Holders of H Shares, who intend to attend the AGM, must deliver the completed reply slips for attending the AGM to the Office of the Secretary of the Board no later than Friday, 29 April 2011.
Shareholders can deliver the necessary documents for registration to the Company in person, by post or by facsimile. Further details of the requirements of the instrument appointing the proxies are set out in note 2 below.
2. Proxy
Each holder of H Shares who has the right to attend and vote at the AGM is entitled to appoint in writing one or more proxies, whether a Shareholder or not, to attend and vote on his behalf at the AGM.
The proxies of a Shareholder who has appointed more than one proxy may only vote on a poll. The instrument appointing a proxy must be in writing under the hand of the appointer or his attorney duly authorized in writing, or if the appointer is a legal entity, either under seal or under the hand of a director or a duly authorized attorney. If that instrument is signed by an attorney of the appointer, the power of attorney authorizing that attorney to sign, or other documents of authorization, must be notarized.

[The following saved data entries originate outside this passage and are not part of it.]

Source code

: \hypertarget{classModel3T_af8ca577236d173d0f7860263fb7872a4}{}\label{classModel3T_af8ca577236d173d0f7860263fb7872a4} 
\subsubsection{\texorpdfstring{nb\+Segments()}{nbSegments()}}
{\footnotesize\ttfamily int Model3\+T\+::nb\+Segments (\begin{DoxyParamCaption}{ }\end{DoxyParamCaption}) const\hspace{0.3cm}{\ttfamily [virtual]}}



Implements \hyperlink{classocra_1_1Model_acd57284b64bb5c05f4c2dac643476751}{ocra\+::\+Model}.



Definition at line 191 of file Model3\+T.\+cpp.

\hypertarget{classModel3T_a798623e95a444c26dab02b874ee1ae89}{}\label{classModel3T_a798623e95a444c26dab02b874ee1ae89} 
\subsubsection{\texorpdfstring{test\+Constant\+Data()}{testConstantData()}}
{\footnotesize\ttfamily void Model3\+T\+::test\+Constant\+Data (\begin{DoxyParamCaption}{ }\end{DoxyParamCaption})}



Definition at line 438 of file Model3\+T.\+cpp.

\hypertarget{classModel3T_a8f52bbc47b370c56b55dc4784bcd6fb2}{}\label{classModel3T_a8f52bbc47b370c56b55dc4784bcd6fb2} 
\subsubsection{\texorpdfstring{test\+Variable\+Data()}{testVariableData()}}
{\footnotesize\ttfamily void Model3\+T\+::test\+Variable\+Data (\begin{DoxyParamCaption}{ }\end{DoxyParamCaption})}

For holders of H Shares, the power of attorney or other documents of authorization and proxy forms must be delivered to Hong Kong Registrars Limited (Room 17M, 17th Floor, Hopewell Centre, 183 Queen’s Road East, Wanchai, Hong Kong) no less than 24 hours before the time appointed for the holding of the AGM or any adjournment thereof in order for such documents to be valid.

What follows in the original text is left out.